Let $K$ be a field. As is well known, one can decompose every matrix $A \in GL(n,K)$ into a product of elementary matrices. By an elementary matrix, I mean a matrix which belongs to one of the following types of matrices, which correspond to elementary row resp. column operations (depending on the side from which you multiply one of these matrices):
I) $D_{j, \lambda} = diag(1,...,1, \lambda, 1,..., 1)$, a diagonal matrix which has $\lambda \in K \setminus \{ 0 \}$ as its $j$-th diagonal entry, or
II) $E_{ij}(\lambda)$ for $i \neq j$ and $\lambda \in K \setminus \{0\}$, which is the $n \times n$-identity matrix plus the matrix which has $(i,j)$-th entry equal to $\lambda$ and $0$ otherwise.

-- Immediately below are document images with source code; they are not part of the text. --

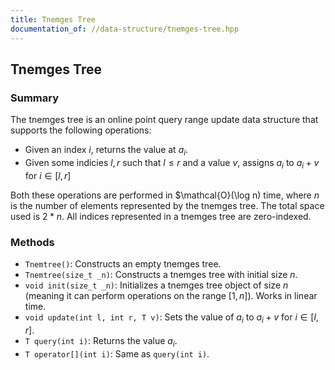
 ```yaml
---
title: Tnemges Tree
documentation_of: //data-structure/tnemges-tree.hpp
---
```


## Tnemges Tree

### Summary
The tnemges tree is an online point query range update data structure that supports the following operations:
- Given an index $i$, returns the value at $a_i$.
- Given some indicies $l, r$ such that $l \leq r$ and a value $v$, assigns $a_i$ to $a_i + v$ for $i \in [l, r]$

Both these operations are performed in $\mathcal{O}(\log n) time, where $n$ is the number of elements represented by the tnemges tree. The total space used is $2 * n$. All indices represented in a tnemges tree are zero-indexed.

### Methods
- `Tnemtree()`: Constructs an empty tnemges tree.
- `Tnemtree(size_t _n)`: Constructs a tnemges tree with initial size $n$.
- `void init(size_t _n)`: Initializes a tnemges tree object of size $n$ (meaning it can perform operations on the range $[1, n]$). Works in linear time.
- `void update(int l, int r, T v)`: Sets the value of $a_i$ to $a_i + v$ for $i \in [l, r]$. 
- `T query(int i)`: Returns the value $a_i$.
- `T operator[](int i)`: Same as `query(int i)`.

Now, given $A \in GL(n,K)$, is there a formula (or, at least a reasonable lower bound) for the minimal length of a factorization of $A$ into elementary matrices?
What I have found: Let $E(n,K)$ be the subgroup of $GL(n,K)$ generated by the matrices $E_{ij}(\lambda)$. Then Hinson proves that if $A \in E(n, K)$, then $A$ is a product of at most $n^2+n-2$ matrices of the type II).
I will just discuss worst-case bounds over all $A,$ not whether we can bound the length given $A.$
For fixed finite fields $\frac{n^2}{\log_{|K|}n}(1+o(1))$ elementary matrices are necessary and sufficient as $n\to\infty.$ See The asymptotic complexity of matrix reduction over finite fields.
For infinite $K,$ by counting dimensions there is some $A$ for which we need at least $n^2$ elementary matrices, and $n^2$ is achieved exactly by Gaussian elimination.